Weekly Capital Markets Technical Analysis Summary: June 2, 2017

Stocks: US Equity indexes continued to make new highs, with exception of the Transports which are attempting a key bullish reversal after a recent price correction. Russell-2000 small caps also failed to achieve a new high and may be encountering some resistance. Lately, the real standout has been the interest rate sensitive Utilities index, which cleared resistance for a new all-time high.

Volatility: Judging from the performance of the VIX, perceptions toward market risks remain complacent. If one is concerned about the market, it certainly makes for a cheap way to insure a portfolio.

Bonds: Both 10 and 30 year treasury rates extended their declines, thus suggesting the Federal Reserve may have to fade plans on tightening. Technically, rates could fall considerably lower before finding support at their 50-week moving averages. At this point, the only thing to prevent such would be a fundamental catalyst inserting itself into the market narrative as the POTUS Trump administration spins fake or real news, depending on your political bias, out of control from Washington, DC.

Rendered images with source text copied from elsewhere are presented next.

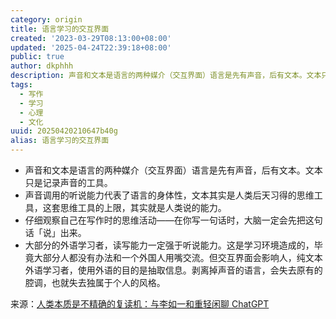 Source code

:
 ```yaml
---
category: origin
title: 语言学习的交互界面
created: '2023-03-29T08:13:00+08:00'
updated: '2025-04-24T22:39:18+08:00'
public: true
author: dkphhh
description: 声音和文本是语言的两种媒介（交互界面）语言是先有声音，后有文本。文本只是记录声音的工具。
tags:
  - 写作
  - 学习
  - 心理
  - 文化
uuid: 20250420210647b40g
alias: 语言学习的交互界面
---
```


- 声音和文本是语言的两种媒介（交互界面）语言是先有声音，后有文本。文本只是记录声音的工具。
- 声音调用的听说能力代表了语言的身体性，文本其实是人类后天习得的思维工具，这套思维工具的上限，其实就是人类说的能力。
- 仔细观察自己在写作时的思维活动——在你写一句话时，大脑一定会先把这句话「说」出来。
- 大部分的外语学习者，读写能力一定强于听说能力。这是学习环境造成的，毕竟大部分人都没有办法和一个外国人用嘴交流。但交互界面会影响人，纯文本外语学习者，使用外语的目的是抽取信息。剥离掉声音的语言，会失去原有的腔调，也就失去独属于个人的风格。

来源：[人类本质是不精确的复读机：与李如一和重轻闲聊 ChatGPT](https://podcast.latepost.com/33)

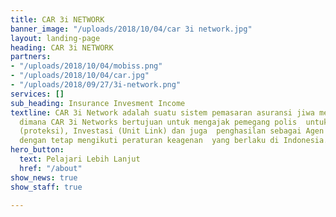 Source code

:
 ```yaml
---
title: CAR 3i NETWORK
banner_image: "/uploads/2018/10/04/car 3i network.jpg"
layout: landing-page
heading: CAR 3i NETWORK
partners:
- "/uploads/2018/10/04/mobiss.png"
- "/uploads/2018/10/04/car.jpg"
- "/uploads/2018/09/27/3i-network.png"
services: []
sub_heading: Insurance Invesment Income
textline: CAR 3i Network adalah suatu sistem pemasaran asuransi jiwa melalui jaringan  keagenan,
  dimana CAR 3i Networks bertujuan untuk mengajak pemegang polis  untuk memiliki perlindungan
  (proteksi), Investasi (Unit Link) dan juga  penghasilan sebagai Agen Asuransi Jiwa
  dengan tetap mengikuti peraturan keagenan  yang berlaku di Indonesia.
hero_button:
  text: Pelajari Lebih Lanjut
  href: "/about"
show_news: true
show_staff: true

---
```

Currencies: Among the major currencies, the US Dollar is trending downward against the Euro and Yen. Both economies are showing long overdue signs of rebound and expansion.

Commodities: Meanwhile in commodities, the bullish trend for the trade of “long Gold vs short Crude Oil” has not changed. The weaker dollar helps Gold while the growing number of drilling rigs coming online should keep production high enough to put a lid on oil prices @ $50-$52 per barrel of WTI Crude.

Real Estate: Homebuilders remains our preferred play within the real estate markets.